The European Court of Human Rights (First Section), sitting as a Chamber composed of:

Mr C.L. Rozakis, President
 Mr G. Bonello
 Mr P. Lorenzen
 Mrs N. Vajić
 Mrs S. Botoucharova
 Mr V. Zagrebelsky
 Mrs E. Steiner, judges
and Mr E. Fribergh, Section Registrar,

Having deliberated in private on 13 December 2001,

Delivers the following judgment, which was adopted on the last-mentioned date:


1.  The case originated in an application (no. 33382/96) against the Republic of Austria lodged with the European Commission of Human Rights (“the Commission”) under former Article 25 of the Convention for the Protection of Human Rights and Fundamental Freedoms (“the Convention”) by an Austrian national,  Josef Fischer (“the applicant”), on 29 May 1996.

2.  The applicant was represented before the Court by Mr. A. Adam, a lawyer practising in Neulengbach (Austria). The Austrian Government (“the Government”) were represented by their Agent, Ambassador H. Winkler, Head of the International Law Department at the Federal Ministry of Foreign Affairs.

3.  The applicant alleged, in particular, that, in criminal proceedings against him, written observations of the Procurator General on his plea of nullity to the Supreme Court had not been communicated to him.

4.  The application was transmitted to the Court on 1 November 1998, when Protocol No. 11 to the Convention came into force (Article 5 § 2 of Protocol No. 11).

5.  The application was allocated to the Third Section of the Court (Rule 52 § 1 of the Rules of Court). Within that Section, the Chamber that would consider the case (Article 27 § 1 of the Convention) was constituted as provided in Rule 26 § 1 of the Rules of Court.

6.  By a decision of 6 January 2000 the Court declared the application partly inadmissible. By a decision of 20 March 2001 the Court declared the remainder of the application admissible.

7.  As from 1 November 2001 the application was reallocated to the First Section of the Court. Within that Section, the Chamber that would consider the case (Article 27 § 1 of the Convention) was constituted as provided in Rule 26 § 1 of the Rules of Court.

8.  Neither the applicant nor the Government filed observations on the merits (Rule 59 § 1).

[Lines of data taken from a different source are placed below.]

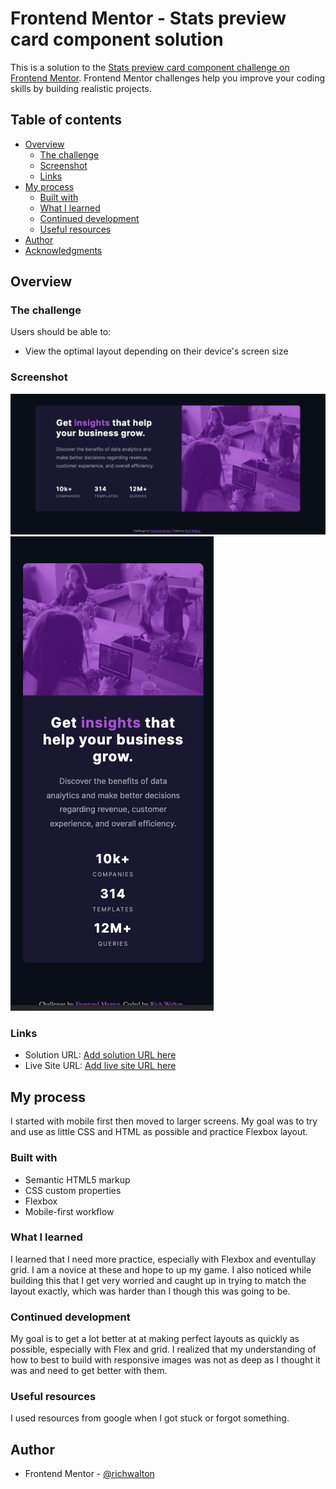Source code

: # Frontend Mentor - Stats preview card component solution

This is a solution to the [Stats preview card component challenge on Frontend Mentor](https://www.frontendmentor.io/challenges/stats-preview-card-component-8JqbgoU62). Frontend Mentor challenges help you improve your coding skills by building realistic projects. 

## Table of contents

- [Overview](#overview)
  - [The challenge](#the-challenge)
  - [Screenshot](#screenshot)
  - [Links](#links)
- [My process](#my-process)
  - [Built with](#built-with)
  - [What I learned](#what-i-learned)
  - [Continued development](#continued-development)
  - [Useful resources](#useful-resources)
- [Author](#author)
- [Acknowledgments](#acknowledgments)

## Overview

### The challenge

Users should be able to:

- View the optimal layout depending on their device's screen size

### Screenshot

![](images/stats-card-desktop.jpg)
![](images/stats-card-mobile.jpg)

### Links

- Solution URL: [Add solution URL here](https://your-solution-url.com)
- Live Site URL: [Add live site URL here](https://your-live-site-url.com)

## My process

I started with mobile first then moved to larger screens. My goal was to try and use as little CSS and HTML as possible and practice Flexbox layout.

### Built with

- Semantic HTML5 markup
- CSS custom properties
- Flexbox
- Mobile-first workflow

### What I learned

I learned that I need more practice, especially with Flexbox and eventullay grid. I am a novice at these and hope to up my game. I also noticed while building this that I get very worried and caught up in trying to match the layout exactly, which was harder than I though this was going to be.

### Continued development

My goal is to get a lot better at at making perfect layouts as quickly as possible, especially with Flex and grid. 
I realized that my understanding of how to best to build with responsive images was not as deep as I thought it was and need to get better with them.

### Useful resources

I used resources from google when I got stuck or forgot something.

## Author

- Frontend Mentor - [@richwalton](https://www.frontendmentor.io/profile/richwalton)
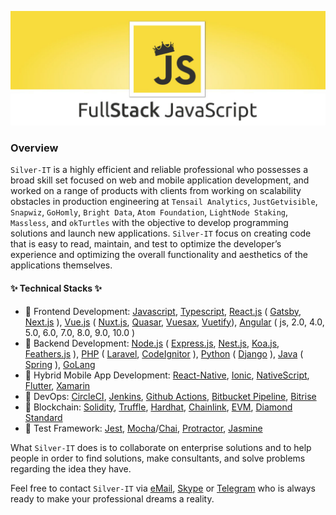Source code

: ![](https://github.com/Silver-IT/silver-it/blob/master/background.jpg)

### Overview

`Silver-IT` is a highly efficient and reliable professional who possesses a broad skill set focused on web and mobile application development, and worked on a range of products with clients from working on scalability obstacles in production engineering at `Tensail Analytics`, `JustGetvisible`, `Snapwiz`, `GoHomly`, `Bright Data`, `Atom Foundation`, `LightNode Staking`, `Massless`, and `okTurtles` with the objective to develop programming solutions and launch new applications. `Silver-IT` focus on creating code that is easy to read, maintain, and test to optimize the developer’s experience and optimizing the overall functionality and aesthetics of the applications themselves.

#### ✨ Technical Stacks ✨

* 🥇 Frontend Development: [Javascript](https://www.javascript.com/), [Typescript](https://www.typescriptlang.org/), [React.js](https://reactjs.org/) ( [Gatsby](https://www.gatsbyjs.com/), [Next.js](https://nextjs.org/) ), [Vue.js](https://vuejs.org/) ( [Nuxt.js](https://nuxtjs.org/), [Quasar](https://quasar.dev/), [Vuesax](https://lusaxweb.github.io/vuesax/), [Vuetify](https://vuetifyjs.com/)), [Angular](https://angular.io/) ( js, 2.0, 4.0, 5.0, 6.0, 7.0, 8.0, 9.0, 10.0 )
* 🥇 Backend Development: [Node.js](https://nodejs.org) ( [Express.js](https://expressjs.com/), [Nest.js](https://nestjs.com/), [Koa.js](https://koajs.com/), [Feathers.js](https://feathersjs.com/) ), [PHP](https://www.php.net/) ( [Laravel](https://laravel.com/), [CodeIgnitor](https://codeigniter.com/) ), [Python](https://www.python.org/) ( [Django](https://www.djangoproject.com/) ), [Java](https://www.java.com/) ( [Spring](https://spring.io/) ), [GoLang](https://golang.org/)
* 🥇 Hybrid Mobile App Development: [React-Native](https://reactjs.org/), [Ionic](https://ionicframework.com/), [NativeScript](https://nativescript.org/), [Flutter](https://flutter.dev/), [Xamarin](https://dotnet.microsoft.com/apps/xamarin)
* 🥈 DevOps: [CircleCI](https://circleci.com/), [Jenkins](https://www.jenkins.io/), [Github Actions](https://docs.github.com/en/actions), [Bitbucket Pipeline](https://bitbucket.org/product/features/pipelines), [Bitrise](https://www.bitrise.io/)
* 🥈 Blockchain: [Solidity](https://soliditylang.org/), [Truffle](https://trufflesuite.com/), [Hardhat](https://hardhat.org/), [Chainlink](https://chain.link/), [EVM](https://ethereum.org/en/developers/docs/evm/), [Diamond Standard](https://eips.ethereum.org/EIPS/eip-2535)
* 🥉 Test Framework: [Jest](https://jestjs.io/), [Mocha](https://mochajs.org/)/[Chai](https://www.chaijs.com/), [Protractor](https://www.protractortest.org), [Jasmine](https://jasmine.github.io/)

What `Silver-IT` does is to collaborate on enterprise solutions and to help people in order to find solutions, make consultants, and solve problems regarding the idea they have.

Feel free to contact `Silver-IT` via [eMail](mailto:alex.jin220@gmail.com?Subject=Hello%20Silver!), [Skype](https://join.skype.com/invite/w4zVrveF15sQ) or [Telegram](https://t.me/alexjin_220) who is always ready to make your professional dreams a reality.
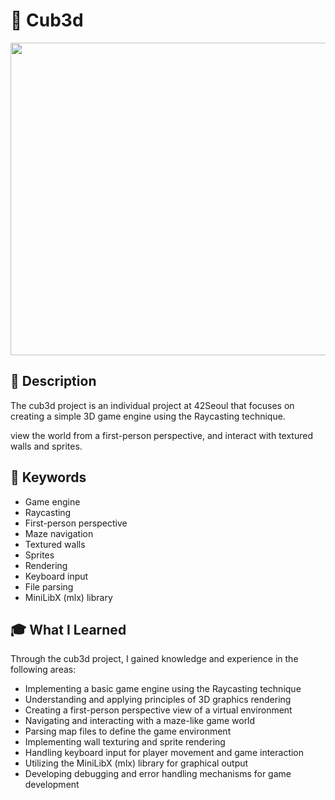 # :space_invader: Cub3d

<img src="https://github.com/42hm/DATE_PISCINE/assets/79948277/54723962-7ba0-443f-92a3-b8eac96756fa" width="800" height="500"/>


## :page_with_curl: Description

The cub3d project is an individual project at 42Seoul that focuses on creating a simple 3D game engine using the Raycasting technique.

view the world from a first-person perspective, and interact with textured walls and sprites.

## :bookmark: Keywords

- Game engine
- Raycasting
- First-person perspective
- Maze navigation
- Textured walls
- Sprites
- Rendering
- Keyboard input
- File parsing
- MiniLibX (mlx) library

## :mortar_board: What I Learned

Through the cub3d project, I gained knowledge and experience in the following areas:

- Implementing a basic game engine using the Raycasting technique
- Understanding and applying principles of 3D graphics rendering
- Creating a first-person perspective view of a virtual environment
- Navigating and interacting with a maze-like game world
- Parsing map files to define the game environment
- Implementing wall texturing and sprite rendering
- Handling keyboard input for player movement and game interaction
- Utilizing the MiniLibX (mlx) library for graphical output
- Developing debugging and error handling mechanisms for game development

9.  On 12 May 1995 the Vienna Regional Court for Criminal Matters (Landesgericht für Strafsachen) convicted the applicant, inter alia, under Section 164 of the Penal Code (Strafgesetzbuch), on numerous counts of handling stolen goods (Hehlerei) and sentenced him to three years’ imprisonment. The Regional Court found that the applicant, who dealt with antiques, had bought, between 1986 and 1988, antiques which had been stolen in the north of Italy.

10.  On 14 September 1995 the applicant filed a plea of nullity and an appeal against sentence with the Supreme Court (Oberster Gerichtshof).

11.  On 12 October 1995 the Procurator General (Generalprokurator) submitted the following comments on the applicant’s plea of nullity:

"In the view of the Procurator General, the plea of nullity of the accused Josef Fischer can be dealt with under Section 285d of the Code of Criminal Procedure. The transmission of a decision is requested."

12.  On 21 November 1995 the Supreme Court dismissed the applicant’s plea of nullity and, as regards the appeal against sentence, referred the case to the Vienna Court of Appeal (Oberlandesgericht). On 23 January 1996 the Court of Appeal dismissed the applicant’s appeal.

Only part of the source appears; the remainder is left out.